Several issues
-timelimit uses CPU time in seconds, so whenever ffmpeg has used 1800
seconds CPU time on your system. This is not related to the actual
duration of the video, but how much time ffmpeg needs to execute on your
CPU, which is on a modern system a fraction of a second for every second
of video.
Use -t 1800 if you want you recording to stop after an actual duration
of 1800 seconds.
You dit not specify a codec for your output, could be that ffmpeg is
just writing raw (uncrompressed) video in there, which will grow to huge
size very fast.
On 26-06-2021 20:16, S. Helbig via ffmpeg-user wrote:
Hello,
FFMPEG is creating an ever growing output file from a recorded IP cam
stream.
But the acual video is only about 7min.
My input command was:
ffmpeg -loglevel debug -timelimit 1.800 -hide_banner -i
'http://192.168.1.234:567/videostream.cgi?user=USER&pwd=PWD' -y
-segment_time 1.800 /path/to/destination/stream.mp4
There are a few issues with this:
FFMPEG doesn't exit after 1800sec/30min. '-timelimit 1.800' seems to be
ignored (I also tried '1800', same result.)

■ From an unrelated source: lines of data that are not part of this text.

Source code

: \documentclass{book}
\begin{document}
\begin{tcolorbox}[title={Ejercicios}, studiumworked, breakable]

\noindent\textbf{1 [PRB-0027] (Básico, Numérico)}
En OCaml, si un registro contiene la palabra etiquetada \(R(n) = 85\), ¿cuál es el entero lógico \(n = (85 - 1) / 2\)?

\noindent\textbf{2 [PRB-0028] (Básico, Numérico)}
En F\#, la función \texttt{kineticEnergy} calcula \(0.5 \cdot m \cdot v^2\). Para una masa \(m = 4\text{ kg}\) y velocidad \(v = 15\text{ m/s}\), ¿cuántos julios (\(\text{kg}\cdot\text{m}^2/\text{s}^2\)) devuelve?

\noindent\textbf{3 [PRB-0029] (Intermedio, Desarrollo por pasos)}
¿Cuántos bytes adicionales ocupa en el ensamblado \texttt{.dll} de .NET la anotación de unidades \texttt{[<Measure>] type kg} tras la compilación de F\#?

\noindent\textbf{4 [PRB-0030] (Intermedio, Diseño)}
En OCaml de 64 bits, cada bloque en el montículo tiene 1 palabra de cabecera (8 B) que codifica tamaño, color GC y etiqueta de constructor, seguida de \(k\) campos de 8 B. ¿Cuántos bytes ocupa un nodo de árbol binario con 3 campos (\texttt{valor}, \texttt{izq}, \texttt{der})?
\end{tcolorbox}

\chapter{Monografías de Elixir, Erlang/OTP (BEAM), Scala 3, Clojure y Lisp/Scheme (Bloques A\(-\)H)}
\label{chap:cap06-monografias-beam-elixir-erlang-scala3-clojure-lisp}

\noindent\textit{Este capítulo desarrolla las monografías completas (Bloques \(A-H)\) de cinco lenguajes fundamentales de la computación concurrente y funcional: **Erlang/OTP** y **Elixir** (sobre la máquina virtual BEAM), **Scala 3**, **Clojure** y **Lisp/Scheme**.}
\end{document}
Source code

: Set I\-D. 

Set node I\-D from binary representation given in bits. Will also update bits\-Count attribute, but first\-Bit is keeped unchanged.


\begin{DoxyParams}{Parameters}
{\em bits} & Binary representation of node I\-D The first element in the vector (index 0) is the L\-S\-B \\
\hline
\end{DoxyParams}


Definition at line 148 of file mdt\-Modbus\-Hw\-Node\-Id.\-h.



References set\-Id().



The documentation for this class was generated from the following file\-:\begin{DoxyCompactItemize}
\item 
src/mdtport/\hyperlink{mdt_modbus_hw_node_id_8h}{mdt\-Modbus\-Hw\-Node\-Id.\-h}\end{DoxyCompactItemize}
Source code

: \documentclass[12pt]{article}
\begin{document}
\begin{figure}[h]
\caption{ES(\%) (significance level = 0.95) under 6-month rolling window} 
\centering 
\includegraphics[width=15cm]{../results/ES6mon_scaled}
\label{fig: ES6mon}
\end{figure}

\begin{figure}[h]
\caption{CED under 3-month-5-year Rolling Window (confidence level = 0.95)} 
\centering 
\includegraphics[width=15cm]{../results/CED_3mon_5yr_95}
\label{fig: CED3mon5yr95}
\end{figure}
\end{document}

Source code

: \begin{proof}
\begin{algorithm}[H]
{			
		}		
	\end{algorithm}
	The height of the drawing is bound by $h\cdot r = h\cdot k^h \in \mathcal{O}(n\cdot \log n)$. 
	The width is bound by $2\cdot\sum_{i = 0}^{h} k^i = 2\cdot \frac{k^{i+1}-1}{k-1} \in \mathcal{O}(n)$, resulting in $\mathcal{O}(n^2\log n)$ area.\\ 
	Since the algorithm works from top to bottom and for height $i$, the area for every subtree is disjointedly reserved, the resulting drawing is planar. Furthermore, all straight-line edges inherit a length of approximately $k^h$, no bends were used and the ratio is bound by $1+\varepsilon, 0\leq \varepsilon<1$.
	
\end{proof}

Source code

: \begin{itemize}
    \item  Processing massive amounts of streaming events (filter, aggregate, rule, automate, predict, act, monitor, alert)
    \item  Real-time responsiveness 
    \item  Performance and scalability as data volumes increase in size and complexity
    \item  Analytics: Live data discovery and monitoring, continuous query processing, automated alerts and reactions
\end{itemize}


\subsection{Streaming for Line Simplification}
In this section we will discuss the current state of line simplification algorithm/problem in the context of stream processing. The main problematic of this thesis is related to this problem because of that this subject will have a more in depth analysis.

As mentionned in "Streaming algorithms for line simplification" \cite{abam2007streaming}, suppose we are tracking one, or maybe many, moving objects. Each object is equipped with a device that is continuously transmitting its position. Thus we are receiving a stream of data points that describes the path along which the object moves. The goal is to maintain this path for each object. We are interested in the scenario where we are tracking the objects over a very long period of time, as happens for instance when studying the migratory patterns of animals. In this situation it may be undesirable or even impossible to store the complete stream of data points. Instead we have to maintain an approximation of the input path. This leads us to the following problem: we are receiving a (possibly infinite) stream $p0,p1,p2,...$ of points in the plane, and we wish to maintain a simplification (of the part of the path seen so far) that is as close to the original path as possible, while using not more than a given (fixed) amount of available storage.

The video time in the output file does not correspond to 1800sec/30min
despite its size (371 MB this time). This may be due to the
segmentation, so when stopped manually, it may not have completed a segment.
But why is the output file growing then? '-segment_time' should limit
the size of this file = segment.
1800 seconds of .mp4 should correspond to a fixed maximum size...or not?